(Records from a dataset)
----------------------------------------

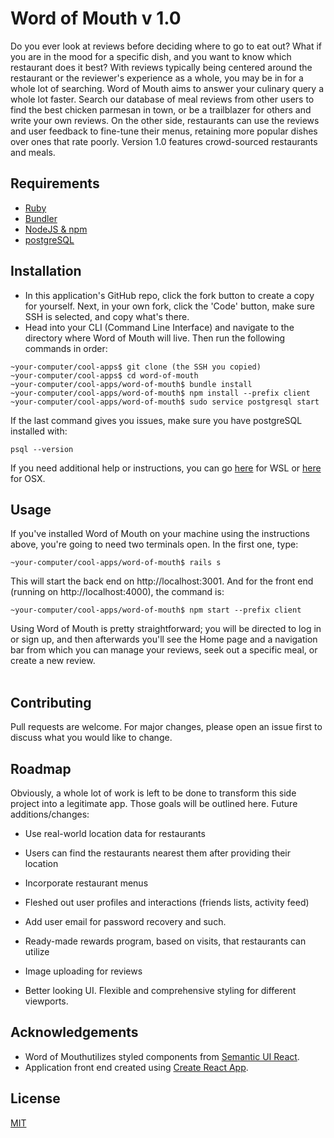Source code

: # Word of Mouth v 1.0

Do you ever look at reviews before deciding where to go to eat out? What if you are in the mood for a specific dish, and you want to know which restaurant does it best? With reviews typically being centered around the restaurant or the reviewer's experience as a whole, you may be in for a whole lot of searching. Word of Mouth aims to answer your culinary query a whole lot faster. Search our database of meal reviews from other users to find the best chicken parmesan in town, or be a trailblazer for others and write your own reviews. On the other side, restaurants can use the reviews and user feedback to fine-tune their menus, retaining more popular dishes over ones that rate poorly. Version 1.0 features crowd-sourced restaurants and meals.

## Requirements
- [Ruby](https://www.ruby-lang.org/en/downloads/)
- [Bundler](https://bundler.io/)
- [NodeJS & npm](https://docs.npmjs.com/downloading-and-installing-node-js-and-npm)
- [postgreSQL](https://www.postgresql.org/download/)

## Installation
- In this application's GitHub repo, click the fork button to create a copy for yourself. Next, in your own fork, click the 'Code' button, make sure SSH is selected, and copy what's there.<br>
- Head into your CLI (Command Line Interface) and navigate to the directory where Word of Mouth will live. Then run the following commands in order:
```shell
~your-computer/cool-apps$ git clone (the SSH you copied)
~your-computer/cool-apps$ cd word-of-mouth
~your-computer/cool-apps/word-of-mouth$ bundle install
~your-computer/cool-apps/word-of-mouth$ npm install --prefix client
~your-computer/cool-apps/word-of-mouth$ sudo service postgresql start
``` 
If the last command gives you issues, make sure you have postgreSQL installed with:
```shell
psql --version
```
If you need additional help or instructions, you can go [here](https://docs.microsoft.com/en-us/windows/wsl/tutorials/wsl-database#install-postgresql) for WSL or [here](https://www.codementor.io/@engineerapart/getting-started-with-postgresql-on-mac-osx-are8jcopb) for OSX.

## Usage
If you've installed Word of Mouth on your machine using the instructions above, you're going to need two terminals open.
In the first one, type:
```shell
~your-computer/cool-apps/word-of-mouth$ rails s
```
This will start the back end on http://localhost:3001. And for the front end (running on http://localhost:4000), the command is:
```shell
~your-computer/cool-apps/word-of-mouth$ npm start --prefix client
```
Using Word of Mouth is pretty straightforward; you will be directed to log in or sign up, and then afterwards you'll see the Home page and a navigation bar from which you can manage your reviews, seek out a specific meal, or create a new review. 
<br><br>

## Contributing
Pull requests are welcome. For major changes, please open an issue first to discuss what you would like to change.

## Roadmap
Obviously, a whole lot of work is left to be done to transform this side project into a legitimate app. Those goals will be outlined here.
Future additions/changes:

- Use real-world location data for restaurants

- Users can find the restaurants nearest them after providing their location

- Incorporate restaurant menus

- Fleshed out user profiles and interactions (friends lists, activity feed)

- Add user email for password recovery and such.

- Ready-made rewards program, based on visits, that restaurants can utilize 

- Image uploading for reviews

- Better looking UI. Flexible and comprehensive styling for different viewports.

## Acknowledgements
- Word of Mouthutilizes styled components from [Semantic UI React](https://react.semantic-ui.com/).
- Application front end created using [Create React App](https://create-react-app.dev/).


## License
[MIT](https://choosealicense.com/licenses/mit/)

----------------------------------------

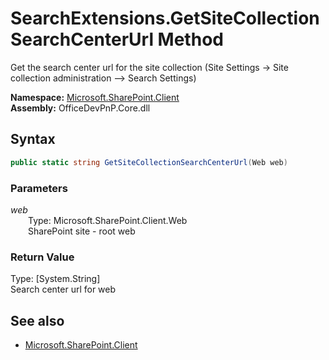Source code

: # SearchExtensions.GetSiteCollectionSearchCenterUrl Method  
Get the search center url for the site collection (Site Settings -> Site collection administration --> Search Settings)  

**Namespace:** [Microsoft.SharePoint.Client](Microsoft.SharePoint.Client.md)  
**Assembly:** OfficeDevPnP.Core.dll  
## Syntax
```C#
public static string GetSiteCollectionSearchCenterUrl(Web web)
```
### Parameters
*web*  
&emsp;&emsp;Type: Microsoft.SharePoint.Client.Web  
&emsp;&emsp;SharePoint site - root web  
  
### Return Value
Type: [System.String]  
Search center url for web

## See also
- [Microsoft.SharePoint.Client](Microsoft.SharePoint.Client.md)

----------------------------------------

* **What the exercise asks**
Go through the data and show each line that holds "specific".

* **The answer**
Do you ever look at reviews before deciding where to go to eat out? What if you are in the mood for a specific dish, and you want to know which restaurant does it best? With reviews typically being centered around the restaurant or the reviewer's experience as a whole, you may be in for a whole lot of searching. Word of Mouth aims to answer your culinary query a whole lot faster. Search our database of meal reviews from other users to find the best chicken parmesan in town, or be a trailblazer for others and write your own reviews. On the other side, restaurants can use the reviews and user feedback to fine-tune their menus, retaining more popular dishes over ones that rate poorly. Version 1.0 features crowd-sourced restaurants and meals.
Using Word of Mouth is pretty straightforward; you will be directed to log in or sign up, and then afterwards you'll see the Home page and a navigation bar from which you can manage your reviews, seek out a specific meal, or create a new review. 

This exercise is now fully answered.